Antes do ponto final - Um conto pra continuar

Eu nunca pensei que um ponto salvaria minha vida.

Toda vida tem dois lados: o bem e o mal, assim, todo anjo tem um pouco de demônio. Gostava dos meus tempos de criança quando as perguntas se resumiam a inocência de: “Por que você se pinta?”, perguntava eu à minha mãe. Hoje carregam um pouco de violência. Recebo: “Por que você se corta?”.
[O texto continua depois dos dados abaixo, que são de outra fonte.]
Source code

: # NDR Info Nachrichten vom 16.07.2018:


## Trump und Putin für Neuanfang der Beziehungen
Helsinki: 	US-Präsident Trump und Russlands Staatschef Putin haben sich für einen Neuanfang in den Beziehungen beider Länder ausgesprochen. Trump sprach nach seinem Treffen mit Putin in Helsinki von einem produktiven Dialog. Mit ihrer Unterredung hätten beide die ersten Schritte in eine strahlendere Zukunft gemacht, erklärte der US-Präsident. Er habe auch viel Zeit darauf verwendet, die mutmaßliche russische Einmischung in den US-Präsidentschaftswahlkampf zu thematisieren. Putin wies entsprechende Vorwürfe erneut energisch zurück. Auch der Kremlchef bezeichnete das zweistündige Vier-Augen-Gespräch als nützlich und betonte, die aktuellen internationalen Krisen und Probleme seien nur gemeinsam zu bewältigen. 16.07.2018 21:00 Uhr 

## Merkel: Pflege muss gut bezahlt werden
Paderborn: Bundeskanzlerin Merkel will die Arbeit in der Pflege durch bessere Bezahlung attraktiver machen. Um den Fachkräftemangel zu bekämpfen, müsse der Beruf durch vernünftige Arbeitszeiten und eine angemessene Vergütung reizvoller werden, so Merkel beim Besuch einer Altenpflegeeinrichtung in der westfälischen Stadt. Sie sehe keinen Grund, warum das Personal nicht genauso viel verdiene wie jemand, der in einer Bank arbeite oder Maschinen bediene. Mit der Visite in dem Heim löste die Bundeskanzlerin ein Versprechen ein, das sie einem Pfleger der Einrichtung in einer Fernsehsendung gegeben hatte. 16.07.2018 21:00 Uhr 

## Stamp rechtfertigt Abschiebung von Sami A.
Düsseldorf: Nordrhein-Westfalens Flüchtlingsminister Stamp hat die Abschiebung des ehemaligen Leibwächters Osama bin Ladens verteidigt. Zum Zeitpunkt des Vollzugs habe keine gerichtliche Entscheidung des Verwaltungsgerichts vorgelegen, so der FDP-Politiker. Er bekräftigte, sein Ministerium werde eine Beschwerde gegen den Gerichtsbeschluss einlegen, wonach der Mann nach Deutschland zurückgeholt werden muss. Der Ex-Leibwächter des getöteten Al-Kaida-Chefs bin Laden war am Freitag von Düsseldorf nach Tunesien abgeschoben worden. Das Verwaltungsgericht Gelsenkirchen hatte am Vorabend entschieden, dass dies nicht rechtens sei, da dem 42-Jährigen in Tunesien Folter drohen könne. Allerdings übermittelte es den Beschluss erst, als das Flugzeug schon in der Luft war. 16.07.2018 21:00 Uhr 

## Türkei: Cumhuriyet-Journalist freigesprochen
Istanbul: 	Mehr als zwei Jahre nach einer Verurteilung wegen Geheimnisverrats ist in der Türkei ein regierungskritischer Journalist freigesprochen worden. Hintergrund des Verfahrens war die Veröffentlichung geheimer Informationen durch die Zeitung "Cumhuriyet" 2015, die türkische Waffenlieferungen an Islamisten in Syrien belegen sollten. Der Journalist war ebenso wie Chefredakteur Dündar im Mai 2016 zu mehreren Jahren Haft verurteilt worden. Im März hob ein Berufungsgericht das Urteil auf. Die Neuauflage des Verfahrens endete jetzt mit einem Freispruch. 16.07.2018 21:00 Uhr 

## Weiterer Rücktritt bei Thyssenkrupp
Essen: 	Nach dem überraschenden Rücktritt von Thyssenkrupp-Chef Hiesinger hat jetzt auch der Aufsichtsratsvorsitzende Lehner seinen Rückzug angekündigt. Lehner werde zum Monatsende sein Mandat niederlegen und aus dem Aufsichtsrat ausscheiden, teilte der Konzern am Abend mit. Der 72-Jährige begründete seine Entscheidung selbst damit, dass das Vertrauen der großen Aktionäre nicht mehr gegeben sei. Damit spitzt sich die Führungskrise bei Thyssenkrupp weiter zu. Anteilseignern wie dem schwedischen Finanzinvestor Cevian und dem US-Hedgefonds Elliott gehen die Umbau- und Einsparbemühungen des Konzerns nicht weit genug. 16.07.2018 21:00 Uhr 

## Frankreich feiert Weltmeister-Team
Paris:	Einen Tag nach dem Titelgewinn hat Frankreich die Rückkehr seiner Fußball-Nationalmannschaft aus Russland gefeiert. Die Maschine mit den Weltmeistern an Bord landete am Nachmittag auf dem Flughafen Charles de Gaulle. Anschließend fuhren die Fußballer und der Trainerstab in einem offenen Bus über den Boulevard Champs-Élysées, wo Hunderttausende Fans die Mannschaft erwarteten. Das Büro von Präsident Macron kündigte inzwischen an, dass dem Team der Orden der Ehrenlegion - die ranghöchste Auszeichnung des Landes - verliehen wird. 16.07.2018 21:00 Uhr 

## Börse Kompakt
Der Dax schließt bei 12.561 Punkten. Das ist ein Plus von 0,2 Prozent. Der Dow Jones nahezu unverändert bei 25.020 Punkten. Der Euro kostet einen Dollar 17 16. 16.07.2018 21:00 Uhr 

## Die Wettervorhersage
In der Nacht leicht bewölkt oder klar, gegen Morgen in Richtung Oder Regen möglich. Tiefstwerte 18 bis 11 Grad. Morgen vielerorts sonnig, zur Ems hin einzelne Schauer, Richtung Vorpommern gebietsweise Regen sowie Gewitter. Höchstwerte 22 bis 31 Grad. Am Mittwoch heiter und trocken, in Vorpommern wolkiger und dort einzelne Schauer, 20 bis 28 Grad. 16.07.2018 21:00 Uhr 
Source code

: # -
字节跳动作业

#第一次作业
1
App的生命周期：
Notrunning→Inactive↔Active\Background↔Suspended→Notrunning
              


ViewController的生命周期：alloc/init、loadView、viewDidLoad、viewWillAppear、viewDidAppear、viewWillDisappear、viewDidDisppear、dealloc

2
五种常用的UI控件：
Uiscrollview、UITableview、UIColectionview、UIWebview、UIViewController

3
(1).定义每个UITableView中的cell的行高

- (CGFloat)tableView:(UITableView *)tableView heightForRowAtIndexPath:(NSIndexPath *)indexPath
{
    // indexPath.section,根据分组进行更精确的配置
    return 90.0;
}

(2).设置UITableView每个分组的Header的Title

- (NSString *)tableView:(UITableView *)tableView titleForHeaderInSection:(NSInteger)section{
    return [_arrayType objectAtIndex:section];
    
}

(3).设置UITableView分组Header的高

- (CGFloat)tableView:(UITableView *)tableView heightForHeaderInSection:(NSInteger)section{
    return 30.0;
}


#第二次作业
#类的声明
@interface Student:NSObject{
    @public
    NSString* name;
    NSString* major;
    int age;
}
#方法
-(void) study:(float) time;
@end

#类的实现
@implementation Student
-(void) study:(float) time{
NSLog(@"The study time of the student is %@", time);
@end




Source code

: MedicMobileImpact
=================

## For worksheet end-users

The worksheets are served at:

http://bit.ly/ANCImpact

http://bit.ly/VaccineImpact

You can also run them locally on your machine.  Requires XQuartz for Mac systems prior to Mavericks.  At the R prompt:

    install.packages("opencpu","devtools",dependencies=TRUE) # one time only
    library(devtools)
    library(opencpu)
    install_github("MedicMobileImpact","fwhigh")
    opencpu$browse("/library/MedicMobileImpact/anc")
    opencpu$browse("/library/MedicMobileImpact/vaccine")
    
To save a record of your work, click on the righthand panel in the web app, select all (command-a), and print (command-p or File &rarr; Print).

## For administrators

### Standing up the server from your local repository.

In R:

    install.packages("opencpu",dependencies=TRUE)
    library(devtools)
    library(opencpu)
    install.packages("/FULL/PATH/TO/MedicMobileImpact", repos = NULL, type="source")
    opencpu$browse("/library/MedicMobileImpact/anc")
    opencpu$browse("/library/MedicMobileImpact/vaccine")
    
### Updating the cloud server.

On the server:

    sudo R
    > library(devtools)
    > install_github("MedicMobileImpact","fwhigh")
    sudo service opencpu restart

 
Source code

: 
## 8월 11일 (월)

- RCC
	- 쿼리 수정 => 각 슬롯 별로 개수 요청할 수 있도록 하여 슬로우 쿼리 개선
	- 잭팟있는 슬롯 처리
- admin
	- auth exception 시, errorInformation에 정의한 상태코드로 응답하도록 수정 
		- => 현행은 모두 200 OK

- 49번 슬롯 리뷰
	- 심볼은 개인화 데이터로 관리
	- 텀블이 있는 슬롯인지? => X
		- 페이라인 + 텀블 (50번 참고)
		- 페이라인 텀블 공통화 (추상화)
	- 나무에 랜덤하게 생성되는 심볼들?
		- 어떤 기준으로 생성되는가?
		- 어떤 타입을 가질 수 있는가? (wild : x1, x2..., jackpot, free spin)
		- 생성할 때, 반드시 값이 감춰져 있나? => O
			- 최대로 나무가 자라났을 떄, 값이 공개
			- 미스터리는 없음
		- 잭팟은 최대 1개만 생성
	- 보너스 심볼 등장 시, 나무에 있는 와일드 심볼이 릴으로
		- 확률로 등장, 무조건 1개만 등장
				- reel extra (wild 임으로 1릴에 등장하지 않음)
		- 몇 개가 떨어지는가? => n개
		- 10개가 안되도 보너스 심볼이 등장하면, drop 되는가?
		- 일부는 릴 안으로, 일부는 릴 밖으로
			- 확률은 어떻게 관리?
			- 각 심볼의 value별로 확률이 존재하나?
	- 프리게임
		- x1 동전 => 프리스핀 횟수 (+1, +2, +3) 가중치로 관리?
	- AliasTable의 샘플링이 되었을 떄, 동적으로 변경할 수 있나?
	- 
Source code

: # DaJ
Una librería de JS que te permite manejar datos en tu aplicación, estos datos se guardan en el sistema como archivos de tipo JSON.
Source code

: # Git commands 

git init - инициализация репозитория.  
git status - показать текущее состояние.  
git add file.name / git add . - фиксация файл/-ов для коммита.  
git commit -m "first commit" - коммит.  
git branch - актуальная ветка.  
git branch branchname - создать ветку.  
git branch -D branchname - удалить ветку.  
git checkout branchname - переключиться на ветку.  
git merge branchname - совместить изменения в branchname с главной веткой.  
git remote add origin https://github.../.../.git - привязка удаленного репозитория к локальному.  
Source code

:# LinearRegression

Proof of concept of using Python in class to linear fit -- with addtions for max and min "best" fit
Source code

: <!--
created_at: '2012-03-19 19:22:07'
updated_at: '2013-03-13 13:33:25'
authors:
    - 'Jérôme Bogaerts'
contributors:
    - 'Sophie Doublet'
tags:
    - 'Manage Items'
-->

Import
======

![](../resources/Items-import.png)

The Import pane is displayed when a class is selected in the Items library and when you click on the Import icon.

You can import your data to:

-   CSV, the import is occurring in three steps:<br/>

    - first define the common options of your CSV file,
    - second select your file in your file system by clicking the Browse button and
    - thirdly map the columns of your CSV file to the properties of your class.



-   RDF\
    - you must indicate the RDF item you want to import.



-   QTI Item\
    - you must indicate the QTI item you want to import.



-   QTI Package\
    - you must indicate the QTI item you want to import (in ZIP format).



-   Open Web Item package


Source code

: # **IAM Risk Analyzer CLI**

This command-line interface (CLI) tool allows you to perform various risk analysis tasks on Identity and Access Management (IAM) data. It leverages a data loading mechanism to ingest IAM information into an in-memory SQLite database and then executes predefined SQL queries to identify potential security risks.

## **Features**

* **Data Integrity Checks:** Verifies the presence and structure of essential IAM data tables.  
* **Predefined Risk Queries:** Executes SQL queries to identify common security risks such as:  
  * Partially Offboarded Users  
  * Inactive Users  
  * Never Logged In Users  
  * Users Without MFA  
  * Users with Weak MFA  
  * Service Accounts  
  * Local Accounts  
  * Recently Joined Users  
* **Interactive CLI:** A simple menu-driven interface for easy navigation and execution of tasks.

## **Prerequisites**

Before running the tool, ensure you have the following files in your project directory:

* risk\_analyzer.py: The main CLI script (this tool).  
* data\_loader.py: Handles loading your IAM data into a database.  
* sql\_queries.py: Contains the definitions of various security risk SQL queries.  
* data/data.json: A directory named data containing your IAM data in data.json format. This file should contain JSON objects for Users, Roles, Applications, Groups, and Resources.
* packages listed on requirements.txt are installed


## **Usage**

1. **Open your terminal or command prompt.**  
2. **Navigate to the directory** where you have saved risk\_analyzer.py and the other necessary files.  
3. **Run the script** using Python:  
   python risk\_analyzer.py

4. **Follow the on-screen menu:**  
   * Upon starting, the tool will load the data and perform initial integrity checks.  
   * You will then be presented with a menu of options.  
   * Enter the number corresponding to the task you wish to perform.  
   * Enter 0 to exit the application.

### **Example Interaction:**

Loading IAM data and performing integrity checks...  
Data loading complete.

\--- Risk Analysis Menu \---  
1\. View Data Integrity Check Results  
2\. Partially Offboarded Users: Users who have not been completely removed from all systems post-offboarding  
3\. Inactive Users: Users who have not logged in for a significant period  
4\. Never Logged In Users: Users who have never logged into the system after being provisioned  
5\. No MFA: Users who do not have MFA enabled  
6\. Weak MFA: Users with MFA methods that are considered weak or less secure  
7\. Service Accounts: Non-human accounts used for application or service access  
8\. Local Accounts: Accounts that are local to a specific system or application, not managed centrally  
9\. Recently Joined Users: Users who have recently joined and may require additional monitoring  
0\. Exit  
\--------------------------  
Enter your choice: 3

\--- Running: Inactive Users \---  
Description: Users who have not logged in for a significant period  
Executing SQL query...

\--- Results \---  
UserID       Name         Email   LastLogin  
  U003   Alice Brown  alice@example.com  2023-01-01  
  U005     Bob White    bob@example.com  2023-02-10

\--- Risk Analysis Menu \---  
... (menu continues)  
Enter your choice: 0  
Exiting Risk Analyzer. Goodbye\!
Você tem sempre duas opções. Quando a vida te dá uma chave de braço você pode resistir ou desistir. Confesso que insisti na primeira opção no começo. O que separa a realidade do jogo, por exemplo, é uma linha tênue. No jogo têm-se várias vidas e quando “acabam” podemos recomeçar o jogo, na realidade você não tem outras chances ou vidas extras.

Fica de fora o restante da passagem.